From, The Daily Star: BEIRUT: When Ethiopian Airlines flight ET409 plunged into the sea moments after taking off from Rafik Hariri International Airport on Jan. 25 last year, there was no shortage of theories on why the plane had crashed.
The Boeing 737-800’s fate was sealed, as was claimed variously at the time, by lightning strike, poor weather, mechanical failure, loss of power, pilot error or even an onboard explosion.
The doomed flight left Beirut’s Rafik Hariri International Airport shortly after 2:20 a.m. local time, bound for the Ethiopian capital Addis Ababa, following a raging thunderstorm. Eyewitnesses interviewed on the morning of the crash suggested the plane had entered the sea in flames following a bright flash of light.
What followed was confusion.
Lebanese authorities were quick to rule out terrorism as a possible factor, although this has not silenced conspiracy theorists suggesting a bomb had been placed aboard the jet before take-off.
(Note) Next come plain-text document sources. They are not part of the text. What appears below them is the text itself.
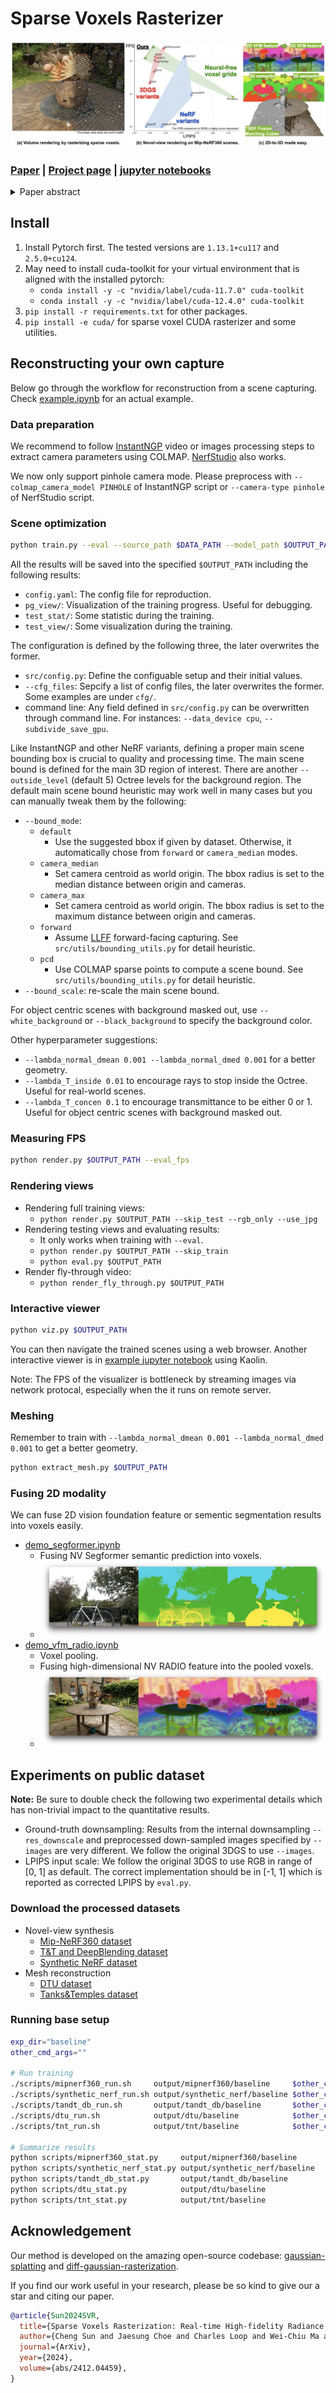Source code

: # Sparse Voxels Rasterizer

![teaser](./asset/teaser.jpg)

### [Paper](https://arxiv.org/abs/2412.04459) | [Project page](https://svraster.github.io) | [jupyter notebooks](./notebooks/)

<details>
<summary>Paper abstract</summary>
We propose an efficient radiance field rendering algorithm that incorporates a rasterization process on adaptive sparse voxels without neural networks or 3D Gaussians. There are two key contributions coupled with the proposed system. The first is to adaptively and explicitly allocate sparse voxels to different levels of detail within scenes, faithfully reproducing scene details with $65536^3$ grid resolution while achieving high rendering frame rates. Second, we customize a rasterizer for efficient adaptive sparse voxels rendering. We render voxels in the correct depth order by using ray direction-dependent Morton ordering, which avoids the well-known popping artifact found in Gaussian splatting. Our method improves the previous neural-free voxel model by over 4db PSNR and more than 10x FPS speedup, achieving state-of-the-art comparable novel-view synthesis results. Additionally, our voxel representation is seamlessly compatible with grid-based 3D processing techniques such as Volume Fusion, Voxel Pooling, and Marching Cubes, enabling a wide range of future extensions and applications.
</details>


## Install
1. Install Pytorch first. The tested versions are `1.13.1+cu117` and `2.5.0+cu124`.
2. May need to install cuda-toolkit for your virtual environment that is aligned with the installed pytorch:
    - `conda install -y -c "nvidia/label/cuda-11.7.0" cuda-toolkit`
    - `conda install -y -c "nvidia/label/cuda-12.4.0" cuda-toolkit`
3. `pip install -r requirements.txt` for other packages.
4. `pip install -e cuda/` for sparse voxel CUDA rasterizer and some utilities.


## Reconstructing your own capture
Below go through the workflow for reconstruction from a scene capturing. Check [example.ipynb](./notebooks/example.ipynb) for an actual example.

### Data preparation
We recommend to follow [InstantNGP](https://github.com/NVlabs/instant-ngp/blob/master/docs/nerf_dataset_tips.md#colmap) video or images processing steps to extract camera parameters using COLMAP. [NerfStudio](https://docs.nerf.studio/quickstart/custom_dataset.html) also works.

We now only support pinhole camera mode. Please preprocess with `--colmap_camera_model PINHOLE` of InstantNGP script or `--camera-type pinhole` of NerfStudio script.

### Scene optimization
```bash
python train.py --eval --source_path $DATA_PATH --model_path $OUTPUT_PATH
```
All the results will be saved into the specified `$OUTPUT_PATH` including the following results:
- `config.yaml`: The config file for reproduction.
- `pg_view/`: Visualization of the training progress. Useful for debugging.
- `test_stat/`: Some statistic during the training.
- `test_view/`: Some visualization during the training.

The configuration is defined by the following three, the later overwrites the former.
- `src/config.py`: Define the configuable setup and their initial values.
- `--cfg_files`: Sepcify a list of config files, the later overwrites the former. Some examples are under `cfg/`.
- command line: Any field defined in `src/config.py` can be overwritten through command line. For instances: `--data_device cpu`, `--subdivide_save_gpu`.

Like InstantNGP and other NeRF variants, defining a proper main scene bounding box is crucial to quality and processing time. The main scene bound is defined for the main 3D region of interest. There are another `--outside_level` (default 5) Octree levels for the background region. The default main scene bound heuristic may work well in many cases but you can manually tweak them by the following:
- `--bound_mode`:
    - `default`
        - Use the suggested bbox if given by dataset. Otherwise, it automatically chose from `forward` or `camera_median` modes.
    - `camera_median`
        - Set camera centroid as world origin. The bbox radius is set to the median distance between origin and cameras.
    - `camera_max`
        - Set camera centroid as world origin. The bbox radius is set to the maximum distance between origin and cameras.
    - `forward`
        - Assume [LLFF](https://github.com/Fyusion/LLFF?tab=readme-ov-file#local-light-field-fusion) forward-facing capturing. See `src/utils/bounding_utils.py` for detail heuristic.
    - `pcd`
        - Use COLMAP sparse points to compute a scene bound. See `src/utils/bounding_utils.py` for detail heuristic.
- `--bound_scale`: re-scale the main scene bound.

For object centric scenes with background masked out, use `--white_background` or `--black_background` to specify the background color.

Other hyperparameter suggestions:
- `--lambda_normal_dmean 0.001 --lambda_normal_dmed 0.001` for a better geometry.
- `--lambda_T_inside 0.01` to encourage rays to stop inside the Octree. Useful for real-world scenes.
- `--lambda_T_concen 0.1`  to encourage transmittance to be either 0 or 1. Useful for object centric scenes with background masked out.

### Measuring FPS
```bash
python render.py $OUTPUT_PATH --eval_fps
```

### Rendering views
- Rendering full training views:
    - `python render.py $OUTPUT_PATH --skip_test --rgb_only --use_jpg`
- Rendering testing views and evaluating results:
    - It only works when training with `--eval`.
    - `python render.py $OUTPUT_PATH --skip_train`
    - `python eval.py $OUTPUT_PATH`
- Render fly-through video:
    - `python render_fly_through.py $OUTPUT_PATH`

### Interactive viewer
```bash
python viz.py $OUTPUT_PATH
```
You can then navigate the trained scenes using a web browser. Another interactive viewer is in [example jupyter notebook](./notebooks/example.ipynb) using Kaolin.

Note: The FPS of the visualizer is bottleneck by streaming images via network protocal, especially when the it runs on remote server.

### Meshing
Remember to train with `--lambda_normal_dmean 0.001 --lambda_normal_dmed 0.001` to get a better geometry.
```bash
python extract_mesh.py $OUTPUT_PATH
```

### Fusing 2D modality
We can fuse 2D vision foundation feature or sementic segmentation results into voxels easily.
- [demo_segformer.ipynb](./notebooks/demo_segformer.ipynb)
    - Fusing NV Segformer semantic prediction into voxels.
    - ![fusing_segformer](asset/fusing_segformer.jpg)
- [demo_vfm_radio.ipynb](./notebooks/demo_vfm_radio.ipynb)
    - Voxel pooling.
    - Fusing high-dimensional NV RADIO feature into the pooled voxels.
    - ![fusing_radio](asset/fusing_radio.jpg)


## Experiments on public dataset

**Note:** Be sure to double check the following two experimental details which has non-trivial impact to the quantitative results.
- Ground-truth downsampling: Results from the internal downsampling `--res_downscale` and preprocessed down-sampled images specified by `--images` are very different. We follow the original 3DGS to use `--images`.
- LPIPS input scale: We follow the original 3DGS to use RGB in range of [0, 1] as default. The correct implementation should be in [-1, 1] which is reported as corrected LPIPS by `eval.py`.

### Download the processed datasets
- Novel-view synthesis
    - [Mip-NeRF360 dataset](https://jonbarron.info/mipnerf360/)
    - [T&T and DeepBlending dataset](https://github.com/graphdeco-inria/gaussian-splatting#running)
    - [Synthetic NeRF dataset](https://www.matthewtancik.com/nerf/)
- Mesh reconstruction
    - [DTU dataset](https://github.com/Totoro97/NeuS)
    - [Tanks&Temples dataset](https://github.com/hbb1/2d-gaussian-splatting)

### Running base setup
```bash
exp_dir="baseline"
other_cmd_args=""

# Run training
./scripts/mipnerf360_run.sh     output/mipnerf360/baseline     $other_cmd_args
./scripts/synthetic_nerf_run.sh output/synthetic_nerf/baseline $other_cmd_args
./scripts/tandt_db_run.sh       output/tandt_db/baseline       $other_cmd_args
./scripts/dtu_run.sh            output/dtu/baseline            $other_cmd_args
./scripts/tnt_run.sh            output/tnt/baseline            $other_cmd_args

# Summarize results
python scripts/mipnerf360_stat.py     output/mipnerf360/baseline
python scripts/synthetic_nerf_stat.py output/synthetic_nerf/baseline
python scripts/tandt_db_stat.py       output/tandt_db/baseline
python scripts/dtu_stat.py            output/dtu/baseline
python scripts/tnt_stat.py            output/tnt/baseline
```


## Acknowledgement
Our method is developed on the amazing open-source codebase: [gaussian-splatting](https://github.com/graphdeco-inria/gaussian-splatting) and [diff-gaussian-rasterization](https://github.com/graphdeco-inria/diff-gaussian-rasterization).

If you find our work useful in your research, please be so kind to give our a star and citing our paper.
```bibTeX
@article{Sun2024SVR,
  title={Sparse Voxels Rasterization: Real-time High-fidelity Radiance Field Rendering},
  author={Cheng Sun and Jaesung Choe and Charles Loop and Wei-Chiu Ma and Yu-Chiang Frank Wang},
  journal={ArXiv},
  year={2024},
  volume={abs/2412.04459},
}
```
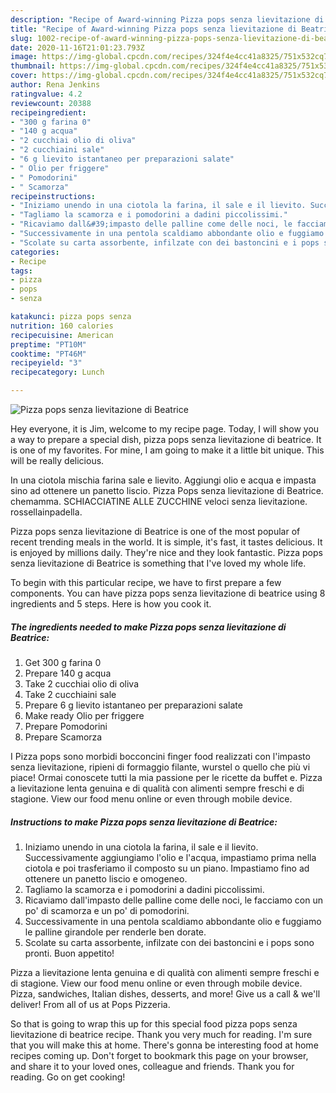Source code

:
 ```yaml
---
description: "Recipe of Award-winning Pizza pops senza lievitazione di Beatrice"
title: "Recipe of Award-winning Pizza pops senza lievitazione di Beatrice"
slug: 1002-recipe-of-award-winning-pizza-pops-senza-lievitazione-di-beatrice
date: 2020-11-16T21:01:23.793Z
image: https://img-global.cpcdn.com/recipes/324f4e4cc41a8325/751x532cq70/pizza-pops-senza-lievitazione-di-beatrice-recipe-main-photo.jpg
thumbnail: https://img-global.cpcdn.com/recipes/324f4e4cc41a8325/751x532cq70/pizza-pops-senza-lievitazione-di-beatrice-recipe-main-photo.jpg
cover: https://img-global.cpcdn.com/recipes/324f4e4cc41a8325/751x532cq70/pizza-pops-senza-lievitazione-di-beatrice-recipe-main-photo.jpg
author: Rena Jenkins
ratingvalue: 4.2
reviewcount: 20388
recipeingredient:
- "300 g farina 0"
- "140 g acqua"
- "2 cucchiai olio di oliva"
- "2 cucchiaini sale"
- "6 g lievito istantaneo per preparazioni salate"
- " Olio per friggere"
- " Pomodorini"
- " Scamorza"
recipeinstructions:
- "Iniziamo unendo in una ciotola la farina, il sale e il lievito. Successivamente aggiungiamo l&#39;olio e l&#39;acqua, impastiamo prima nella ciotola e poi trasferiamo il composto su un piano. Impastiamo fino ad ottenere un panetto liscio e omogeneo."
- "Tagliamo la scamorza e i pomodorini a dadini piccolissimi."
- "Ricaviamo dall&#39;impasto delle palline come delle noci, le facciamo con un po&#39; di scamorza e un po&#39; di pomodorini."
- "Successivamente in una pentola scaldiamo abbondante olio e fuggiamo le palline girandole per renderle ben dorate."
- "Scolate su carta assorbente, infilzate con dei bastoncini e i pops sono pronti. Buon appetito!"
categories:
- Recipe
tags:
- pizza
- pops
- senza

katakunci: pizza pops senza 
nutrition: 160 calories
recipecuisine: American
preptime: "PT10M"
cooktime: "PT46M"
recipeyield: "3"
recipecategory: Lunch

---
```



![Pizza pops senza lievitazione di Beatrice](https://img-global.cpcdn.com/recipes/324f4e4cc41a8325/751x532cq70/pizza-pops-senza-lievitazione-di-beatrice-recipe-main-photo.jpg)

Hey everyone, it is Jim, welcome to my recipe page. Today, I will show you a way to prepare a special dish, pizza pops senza lievitazione di beatrice. It is one of my favorites. For mine, I am going to make it a little bit unique. This will be really delicious.

In una ciotola mischia farina sale e lievito. Aggiungi olio e acqua e impasta sino ad ottenere un panetto liscio. Pizza Pops senza lievitazione di Beatrice. chemamma. SCHIACCIATINE ALLE ZUCCHINE veloci senza lievitazione. rossellainpadella.

Pizza pops senza lievitazione di Beatrice is one of the most popular of recent trending meals in the world. It is simple, it's fast, it tastes delicious. It is enjoyed by millions daily. They're nice and they look fantastic. Pizza pops senza lievitazione di Beatrice is something that I've loved my whole life.


To begin with this particular recipe, we have to first prepare a few components. You can have pizza pops senza lievitazione di beatrice using 8 ingredients and 5 steps. Here is how you cook it.

<!--inarticleads1-->

##### The ingredients needed to make Pizza pops senza lievitazione di Beatrice:

1. Get 300 g farina 0
1. Prepare 140 g acqua
1. Take 2 cucchiai olio di oliva
1. Take 2 cucchiaini sale
1. Prepare 6 g lievito istantaneo per preparazioni salate
1. Make ready  Olio per friggere
1. Prepare  Pomodorini
1. Prepare  Scamorza


I Pizza pops sono morbidi bocconcini finger food realizzati con l&#39;impasto senza lievitazione, ripieni di formaggio filante, wurstel o quello che più vi piace! Ormai conoscete tutti la mia passione per le ricette da buffet e. Pizza a lievitazione lenta genuina e di qualità con alimenti sempre freschi e di stagione. View our food menu online or even through mobile device. 

<!--inarticleads2-->

##### Instructions to make Pizza pops senza lievitazione di Beatrice:

1. Iniziamo unendo in una ciotola la farina, il sale e il lievito. Successivamente aggiungiamo l&#39;olio e l&#39;acqua, impastiamo prima nella ciotola e poi trasferiamo il composto su un piano. Impastiamo fino ad ottenere un panetto liscio e omogeneo.
1. Tagliamo la scamorza e i pomodorini a dadini piccolissimi.
1. Ricaviamo dall&#39;impasto delle palline come delle noci, le facciamo con un po&#39; di scamorza e un po&#39; di pomodorini.
1. Successivamente in una pentola scaldiamo abbondante olio e fuggiamo le palline girandole per renderle ben dorate.
1. Scolate su carta assorbente, infilzate con dei bastoncini e i pops sono pronti. Buon appetito!


Pizza a lievitazione lenta genuina e di qualità con alimenti sempre freschi e di stagione. View our food menu online or even through mobile device. Pizza, sandwiches, Italian dishes, desserts, and more! Give us a call &amp; we&#39;ll deliver! From all of us at Pops Pizzeria. 

So that is going to wrap this up for this special food pizza pops senza lievitazione di beatrice recipe. Thank you very much for reading. I'm sure that you will make this at home. There's gonna be interesting food at home recipes coming up. Don't forget to bookmark this page on your browser, and share it to your loved ones, colleague and friends. Thank you for reading. Go on get cooking!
Two days after the crash, Transportation and Public Works Minister Ghazi Aridi suggested that the pilot had performed “a fast and strange turn” after take-off.
Media reports in the immediate aftermath claimed that the Boeing 737-800 had suffered a double lightning hit or had fallen from the sky after both engines stalled.
One report, by Reuters, quoted a source within the investigation as saying that the crash had occurred due to pilot error after the co-pilot had failed to successfully engage the plane’s autopilot in the minutes after takeoff.
In the days following the disaster, teams of aeronautical technicians, forensic specialists and transport accident experts flew to Beirut to begin assessing information retrieved from the crash site in the eastern Mediterranean, some 4 kilometers from the town of Naameh.